Sale price$42,520.00 CAD

Chanel Paris-Dallas Belt Buckle Minaudière Black Lambskin Pony Hair Gold and Palladium Hardware

From Chanel's 2014 Pre-Fall Métiers d'Art Paris-Dallas collection, Karl Lagerfeld's only US-themed Métiers d'Art capsule, shown on the runway at Fair Park in Dallas. The minaudière reproduces a Western trophy belt buckle as a hard-cased object bag: an oval face engraved in the round with foliate scrollwork, camellias, and a beaded border, the CHANEL name arched across the top and 31 RUE CAMBON banner-stamped across the bottom around a central CC sunburst.

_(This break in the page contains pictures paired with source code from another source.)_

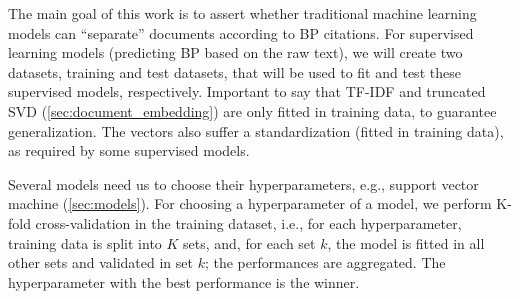     The main goal of this work is to assert whether traditional machine learning models can ``separate'' documents according to BP citations. For supervised learning models (predicting BP based on the raw text), we will create two datasets, training and test datasets, that will be used to fit and test these supervised models, respectively. Important to say that TF-IDF and truncated SVD (\autoref{sec:document_embedding}) are only fitted in training data, to guarantee generalization. The vectors also suffer a standardization (fitted in training data), as required by some supervised models.

    Several models need us to choose their hyperparameters, e.g., support vector machine (\autoref{sec:models}). For choosing a hyperparameter of a model, we perform K-fold cross-validation in the training dataset, i.e., for each hyperparameter, training data is split into $K$ sets, and, for each set $k$, the model is fitted in all other sets and validated in set $k$; the performances are aggregated. The hyperparameter with the best performance is the winner.
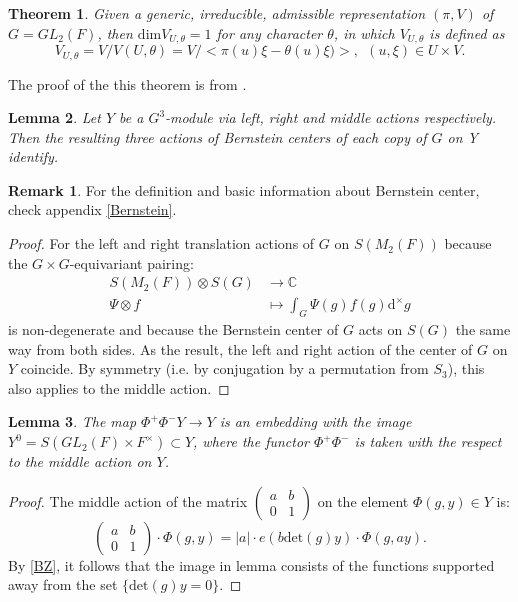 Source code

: \documentclass[12pt,a4paper,english]{article}
\theoremstyle{plain}
\newtheorem{thm}{Theorem}[section]
\newtheorem{lem}[thm]{Lemma}
\theoremstyle{definition}
\newtheorem*{rem}{Remark}
\begin{document}
\begin{thm}\label{1dim}
Given a generic, irreducible, admissible representation $(\pi, V)$ of $G=GL_{2}(F)$, then $\text{dim} V_{U,\theta}=1$ for any  character $\theta$, in which $V_{U, \theta}$ is defined as 
\begin{equation*}
    V_{U,\theta}=V/V(U,\theta)=V/<\pi(u)\xi-\theta(u)\xi)>,\ \ (u,\xi)\in U\times V.
\end{equation*}
\end{thm}
The proof of the this theorem is from \cite{bernstein1976representations}.



\begin{lem}
Let $Y$ be a $G^{3}$-module via left, right and middle actions respectively. Then the resulting three actions of Bernstein centers of each copy of $G$ on Y identify.
\end{lem}
\begin{rem}
For the definition and basic information about Bernstein center, check appendix \ref{Bernstein}.
\end{rem}
\begin{proof}
For the left and right translation actions of $G$ on $S(M_{2}(F))$ because the $G\times G$-equivariant pairing:
\begin{align*}
    S(M_{2}(F))\otimes S(G)&\rightarrow  \mathbb{C}\\
    \Psi \otimes f &\mapsto \int_{G} \Psi(g)f(g)\text{d}^{\times}g
\end{align*}
is non-degenerate and because the Bernstein center of $G$ acts on $S(G)$ the same way from both sides. As the result, the left and right action of the center of $G$ on $Y$ coincide. By symmetry (i.e. by conjugation by a permutation from $S_{3}$), this also applies to the middle action.
\end{proof}
\begin{lem}
The map $\Phi^{+}\Phi^{-}Y\rightarrow Y$ is an embedding with the image $Y^{0}=S(GL_{2}(F)\times F^{\times})\subset Y$, where the functor $\Phi^{+}\Phi^{-}$ is taken with the respect to the middle action on $Y$.
\end{lem}
\begin{proof}
The middle action of the matrix $\begin{pmatrix}
a &b\\
0&1
\end{pmatrix}$ on the element $\Phi(g, y)\in Y$ is:
\begin{equation*}
\begin{pmatrix}
a &b\\
0&1
\end{pmatrix}\cdot \Phi(g, y)=|a|\cdot e(b\text{det}(g)y)\cdot \Phi(g, ay).
\end{equation*}
By \ref{BZ}, it follows that the image in lemma consists of the functions supported away from the set $\{\text{det}(g)y=0\}$.
\end{proof} 
\end{document}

The case sides are ridged black lambskin, the reverse is black pony hair, and the piece hangs from a slim leather-laced chain. A push-stud closure at the top opens the hinged shell. The form is among the most literal of the collection's Americana references, a couture object built in the shape of a rodeo prize, and it sits outside Chanel's standard flap and boy structures entirely.

Condition: 2 – Excellent
Year: 2014 (Pre-Fall, Métiers d'Art Paris-Dallas)
Color: Noir
Material: Lambskin / Pony Hair
Hardware: Gold and Palladium
Includes: Box
Dimensions: 23 × 18 × 2 cm | 9" W × 7.1" H × 0.8" D

Collector's Insight:
Paris-Dallas was Chanel's single American Métiers d'Art collection, and the object-format pieces, the belt buckle, the holster, were produced in far smaller numbers than the flaps and boys from the same runway. This minaudière deviates entirely from standard Chanel structures, which places it with the completist collectors who pursue runway-specific artifacts rather than wearing bags, and the engraved 31 Rue Cambon medallion makes it one of the most recognizable objects from the collection.

Resale Insight:
Object-format minaudières from Lagerfeld's Métiers d'Art runways trade as collector instruments, insulated from the seasonal cycles that move standard handbag lines because supply was tiny and never repeated. The Paris-Dallas pieces carry added weight as Karl-era runway artifacts now that the period is closed, and excellent examples of the object bags surface infrequently, trading at multiples of original retail when they do.